Yes, and I have collected some reasons:
Difficult language:
- Forth does not enforce a grammar
Perhaps not a necessary reason, since in the beginning the majority of users of the LSE dialect actually *used* it pretty grammatically. But I probably contributed to the trouble here since my style was very influenced by what I'd read, especially Elizabeth's papers. And the style you pick up from the Forth literature is not grammatical.
Regardless, it proved much easier to share ideas in C than in Forth.
- "write only" code
And that's what you get if you don't write grammatically, unless it's a Forth specialist reading it. We needed a language, not just a vocabulary, but nobody recognized the distinction.
- solving a task in Forth needs longer than in C
It depends on the task, of course. For awhile Unix/C and Forth thrived in synergy: Unix had much better machinery to manage source than Forth, and was better at the data analysis "back end" tasks. Floppy drives gathered dust as RCS-controlled source files replaced blocks, but Forth systems proliferated. However, those systems were largely running code written in the time frame before the Unix systems showed up. The Forth code increasingly was a "black box": used and scripted, but not understood. New projects tended to be in C.
In 1983, I had bought a 68k-based development board as a tool to port our LSE Forth dialect from the 1802 to a more modern CPU. But then, an opportunity came up to do a cutting edge experiment if we could cobble together an instrument in a hurry. The 68k board had exactly the resources we needed, and our 68k Unix system could compile and link stand alone binaries. Software was a piece of cake. It was the optics that gave us headaches, but we got it done, got a result, and published.

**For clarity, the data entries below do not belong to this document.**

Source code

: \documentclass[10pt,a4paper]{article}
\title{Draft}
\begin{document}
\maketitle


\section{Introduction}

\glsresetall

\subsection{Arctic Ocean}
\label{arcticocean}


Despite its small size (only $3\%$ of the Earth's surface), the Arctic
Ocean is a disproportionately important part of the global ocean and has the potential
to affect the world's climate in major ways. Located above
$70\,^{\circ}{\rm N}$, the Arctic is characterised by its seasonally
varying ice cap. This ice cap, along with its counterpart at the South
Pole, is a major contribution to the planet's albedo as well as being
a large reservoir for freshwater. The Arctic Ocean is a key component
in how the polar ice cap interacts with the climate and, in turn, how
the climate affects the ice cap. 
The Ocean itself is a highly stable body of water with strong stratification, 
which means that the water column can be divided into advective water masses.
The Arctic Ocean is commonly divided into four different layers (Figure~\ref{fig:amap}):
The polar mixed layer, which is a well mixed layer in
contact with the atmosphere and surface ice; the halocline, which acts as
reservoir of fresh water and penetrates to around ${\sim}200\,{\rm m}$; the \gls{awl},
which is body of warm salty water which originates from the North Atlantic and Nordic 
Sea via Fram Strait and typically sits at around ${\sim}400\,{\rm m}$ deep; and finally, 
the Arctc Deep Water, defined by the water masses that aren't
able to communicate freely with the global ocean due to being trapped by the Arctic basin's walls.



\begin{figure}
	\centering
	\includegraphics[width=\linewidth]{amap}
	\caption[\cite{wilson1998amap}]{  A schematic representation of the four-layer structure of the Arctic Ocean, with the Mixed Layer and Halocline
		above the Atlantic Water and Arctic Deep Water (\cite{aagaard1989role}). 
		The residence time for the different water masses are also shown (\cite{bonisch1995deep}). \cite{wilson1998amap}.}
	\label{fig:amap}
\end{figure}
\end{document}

Now *if* Forth had been a going concern on that hardware, it might have been a little faster and easier, at least for me. But the whole software project took far less time than it would have taken to research commercial Forth systems, procure one, install it, read the docs, etc. We'd done cross development before on an Intellec 8 system, compiling PL/M on Multics, but this was much easier. Not quite interactive, but still, when we had a bit-pushing debugger in ROM for the low level, and we could get around the edit/make/upload loop in a minute for a program that still was going to take 20 minutes to test properly, the advantages of Forth's better interactivity were looking slim.
What C came with was Unix. Unix was a *tremendous* "support system" for programming. Forth, too, but especially C.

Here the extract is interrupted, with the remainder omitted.